Measure total ion chromatogram peaks to estimate ejection time
measureEjections(
wiff,
efficientPath = TRUE,
center = 3,
guess = NULL,
index = 1,
shots = NULL
)# S3 method for rtmsWiffReader
measureEjections(
wiff,
efficientPath = TRUE,
center = 3,
guess = NULL,
index = 1,
shots = NULL
)
# S3 method for default
measureEjections(
wiff,
efficientPath = TRUE,
center = 3,
guess = NULL,
index = 1,
shots = NULL
)
A data frame of measured ejections (see Details)
Either an ojbect of class rtmsWiffReader, or a data frame
representing a full EchoMS total ion chromatogram as extracted by getTIC()
or getAllTIC()
If TRUE, the extraction proceeds under the assumption
that shots were fired from the wells named in shots using the "efficient"
method of the EchoMS, which proceeds left to right across odd rows (A, C, E,
etc.) and right to left across even rows (B, D, F, etc.).
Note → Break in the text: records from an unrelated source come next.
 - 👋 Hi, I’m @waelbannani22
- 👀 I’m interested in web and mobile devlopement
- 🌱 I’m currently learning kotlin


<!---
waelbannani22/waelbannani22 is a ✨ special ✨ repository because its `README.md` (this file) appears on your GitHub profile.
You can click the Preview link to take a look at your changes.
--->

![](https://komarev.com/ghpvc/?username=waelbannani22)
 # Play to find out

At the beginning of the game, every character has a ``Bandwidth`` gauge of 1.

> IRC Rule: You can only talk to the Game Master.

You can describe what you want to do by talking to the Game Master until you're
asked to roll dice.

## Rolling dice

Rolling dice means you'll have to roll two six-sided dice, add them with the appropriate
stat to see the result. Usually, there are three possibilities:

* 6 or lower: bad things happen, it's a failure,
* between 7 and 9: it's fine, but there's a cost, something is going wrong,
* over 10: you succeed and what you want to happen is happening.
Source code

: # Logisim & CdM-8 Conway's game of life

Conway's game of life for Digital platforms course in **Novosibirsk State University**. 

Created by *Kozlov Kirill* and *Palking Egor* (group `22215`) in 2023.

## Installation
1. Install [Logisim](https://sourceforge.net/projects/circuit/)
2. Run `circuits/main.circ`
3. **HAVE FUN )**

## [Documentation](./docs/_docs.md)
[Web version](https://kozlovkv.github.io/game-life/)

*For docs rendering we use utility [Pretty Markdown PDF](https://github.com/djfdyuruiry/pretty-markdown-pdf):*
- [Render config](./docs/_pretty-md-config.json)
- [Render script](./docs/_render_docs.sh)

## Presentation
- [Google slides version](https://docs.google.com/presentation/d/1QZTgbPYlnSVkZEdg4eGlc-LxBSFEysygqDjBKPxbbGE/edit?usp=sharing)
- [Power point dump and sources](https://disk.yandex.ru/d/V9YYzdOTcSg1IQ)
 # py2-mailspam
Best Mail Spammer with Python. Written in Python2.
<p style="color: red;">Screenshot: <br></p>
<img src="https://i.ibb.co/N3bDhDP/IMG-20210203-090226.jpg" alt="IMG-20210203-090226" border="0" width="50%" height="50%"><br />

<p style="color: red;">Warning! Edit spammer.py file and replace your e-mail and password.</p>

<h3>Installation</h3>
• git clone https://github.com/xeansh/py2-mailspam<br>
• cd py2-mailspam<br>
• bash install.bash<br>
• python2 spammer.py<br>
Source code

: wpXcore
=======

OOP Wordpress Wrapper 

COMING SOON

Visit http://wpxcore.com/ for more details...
If FALSE, shots
are assumed to be fired from left to right across all rows
A guess at the timing (in seconds) between EchoMS shots. Most runs are 3 seconds apart, but the EchoMS does permit a fast mode. If a fast mode is used, 0.3 seconds should be added to fast mode timing, as the Echo requires those 0.3 to eject a droplet
If included, used as the guess for the timing of the first
shot. If desired this can usually be estimated visually from a plot of the
total ion chromatogram intensity. Actual shot timing will still be
optimized to align with TIC intensities. If NULL (the default), the
function will guess at the timing of the first shot based on existing runs.
The particular run within the wiff file for which the TIC should be extracted. Defaults to 1, the first (and often only) run.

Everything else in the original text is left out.